Action item: Determine how many lines of the listing below include the string "does". Output the number and nothing more.

Extracted data:
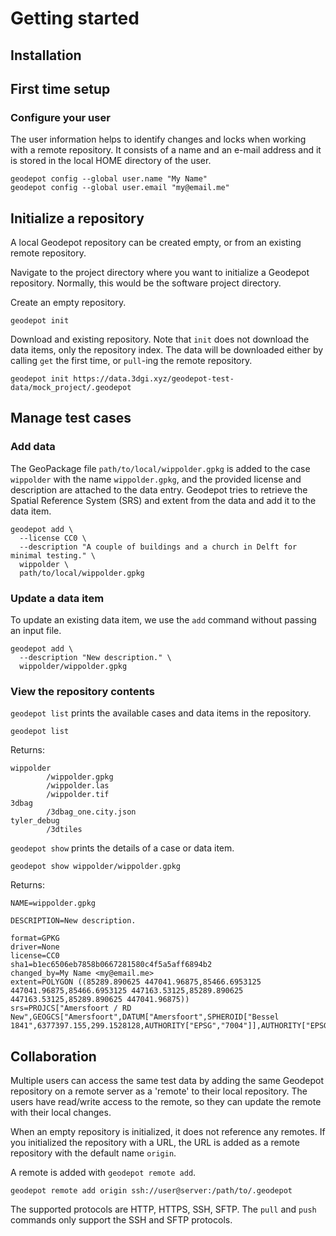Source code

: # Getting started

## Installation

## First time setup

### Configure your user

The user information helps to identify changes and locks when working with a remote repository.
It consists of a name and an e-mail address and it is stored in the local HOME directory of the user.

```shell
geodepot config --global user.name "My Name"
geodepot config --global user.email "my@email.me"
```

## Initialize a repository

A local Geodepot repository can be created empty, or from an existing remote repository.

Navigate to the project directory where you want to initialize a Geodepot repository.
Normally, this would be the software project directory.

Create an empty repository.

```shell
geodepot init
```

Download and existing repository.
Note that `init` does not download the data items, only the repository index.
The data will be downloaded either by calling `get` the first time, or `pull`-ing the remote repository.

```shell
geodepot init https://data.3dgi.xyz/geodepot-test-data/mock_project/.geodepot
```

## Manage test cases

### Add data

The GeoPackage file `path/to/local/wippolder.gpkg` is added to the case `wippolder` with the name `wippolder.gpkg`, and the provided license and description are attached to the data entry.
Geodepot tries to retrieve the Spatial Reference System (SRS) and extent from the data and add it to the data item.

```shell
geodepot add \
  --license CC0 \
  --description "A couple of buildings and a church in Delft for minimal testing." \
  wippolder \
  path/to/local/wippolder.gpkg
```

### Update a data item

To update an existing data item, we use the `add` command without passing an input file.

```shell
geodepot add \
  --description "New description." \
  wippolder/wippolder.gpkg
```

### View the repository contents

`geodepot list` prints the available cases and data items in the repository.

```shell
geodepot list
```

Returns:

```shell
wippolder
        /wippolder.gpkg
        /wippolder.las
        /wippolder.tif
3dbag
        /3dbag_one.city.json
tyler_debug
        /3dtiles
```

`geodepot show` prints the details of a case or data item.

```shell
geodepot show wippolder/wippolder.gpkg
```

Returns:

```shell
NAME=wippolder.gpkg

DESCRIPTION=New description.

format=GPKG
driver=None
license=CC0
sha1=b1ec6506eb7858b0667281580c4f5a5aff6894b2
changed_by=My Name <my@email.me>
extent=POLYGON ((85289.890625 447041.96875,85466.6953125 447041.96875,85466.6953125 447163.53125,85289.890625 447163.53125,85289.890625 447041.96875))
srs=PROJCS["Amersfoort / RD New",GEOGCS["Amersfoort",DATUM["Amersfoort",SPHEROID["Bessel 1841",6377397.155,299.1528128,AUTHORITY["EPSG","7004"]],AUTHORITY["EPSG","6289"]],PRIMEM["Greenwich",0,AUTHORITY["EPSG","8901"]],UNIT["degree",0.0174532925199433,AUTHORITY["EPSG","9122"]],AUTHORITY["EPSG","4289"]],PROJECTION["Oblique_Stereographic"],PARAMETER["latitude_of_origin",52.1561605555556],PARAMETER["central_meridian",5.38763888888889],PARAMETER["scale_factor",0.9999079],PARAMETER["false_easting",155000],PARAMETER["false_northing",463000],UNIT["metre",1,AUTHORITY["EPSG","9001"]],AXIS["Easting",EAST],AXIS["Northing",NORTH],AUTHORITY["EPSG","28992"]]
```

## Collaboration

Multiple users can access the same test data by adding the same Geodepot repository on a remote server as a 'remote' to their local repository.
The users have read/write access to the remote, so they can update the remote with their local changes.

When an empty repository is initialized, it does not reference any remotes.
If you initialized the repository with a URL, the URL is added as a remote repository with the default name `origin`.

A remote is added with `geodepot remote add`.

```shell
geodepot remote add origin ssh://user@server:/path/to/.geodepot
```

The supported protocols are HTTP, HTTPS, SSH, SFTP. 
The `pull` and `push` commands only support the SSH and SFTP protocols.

--

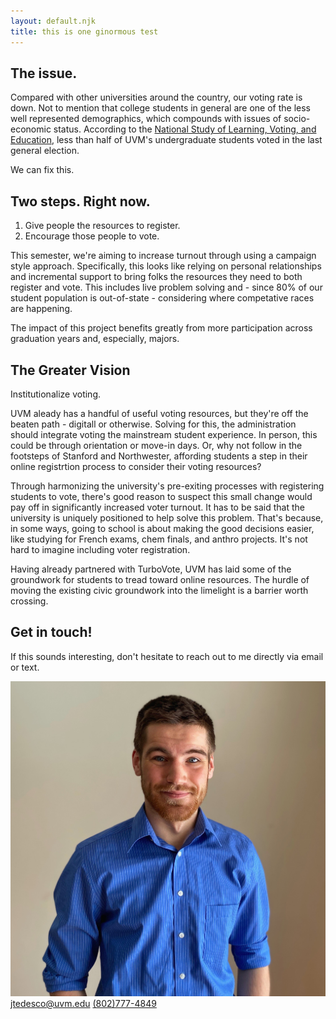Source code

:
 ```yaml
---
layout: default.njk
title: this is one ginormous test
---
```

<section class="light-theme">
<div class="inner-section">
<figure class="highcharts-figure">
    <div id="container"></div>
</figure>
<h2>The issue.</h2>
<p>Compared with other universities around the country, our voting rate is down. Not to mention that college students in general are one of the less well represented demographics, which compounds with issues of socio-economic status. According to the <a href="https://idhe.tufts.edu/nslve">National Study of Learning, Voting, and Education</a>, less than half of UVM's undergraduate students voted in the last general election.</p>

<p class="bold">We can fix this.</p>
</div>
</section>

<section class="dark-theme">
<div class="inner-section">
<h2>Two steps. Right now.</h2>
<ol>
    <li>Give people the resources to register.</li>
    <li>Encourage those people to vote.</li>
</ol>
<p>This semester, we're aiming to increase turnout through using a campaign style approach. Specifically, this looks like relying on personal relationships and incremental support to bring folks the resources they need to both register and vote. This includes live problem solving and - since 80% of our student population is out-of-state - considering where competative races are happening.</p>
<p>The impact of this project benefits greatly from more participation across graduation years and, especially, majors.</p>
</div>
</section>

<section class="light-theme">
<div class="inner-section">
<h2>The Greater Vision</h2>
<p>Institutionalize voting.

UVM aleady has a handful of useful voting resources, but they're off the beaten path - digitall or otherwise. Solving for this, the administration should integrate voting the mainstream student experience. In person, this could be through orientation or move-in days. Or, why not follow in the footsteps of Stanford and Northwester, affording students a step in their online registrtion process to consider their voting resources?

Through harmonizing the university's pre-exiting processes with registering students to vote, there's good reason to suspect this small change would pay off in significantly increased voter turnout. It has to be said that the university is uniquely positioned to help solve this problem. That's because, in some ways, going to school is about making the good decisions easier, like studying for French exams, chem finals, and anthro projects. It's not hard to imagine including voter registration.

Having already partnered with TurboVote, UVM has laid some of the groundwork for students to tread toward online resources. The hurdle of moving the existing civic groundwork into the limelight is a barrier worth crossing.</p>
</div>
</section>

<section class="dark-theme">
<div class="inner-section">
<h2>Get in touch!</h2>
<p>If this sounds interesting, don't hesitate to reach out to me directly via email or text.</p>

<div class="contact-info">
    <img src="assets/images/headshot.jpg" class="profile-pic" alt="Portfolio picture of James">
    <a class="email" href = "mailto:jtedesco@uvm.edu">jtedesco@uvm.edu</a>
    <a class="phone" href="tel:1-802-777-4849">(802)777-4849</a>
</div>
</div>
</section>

Output below: 2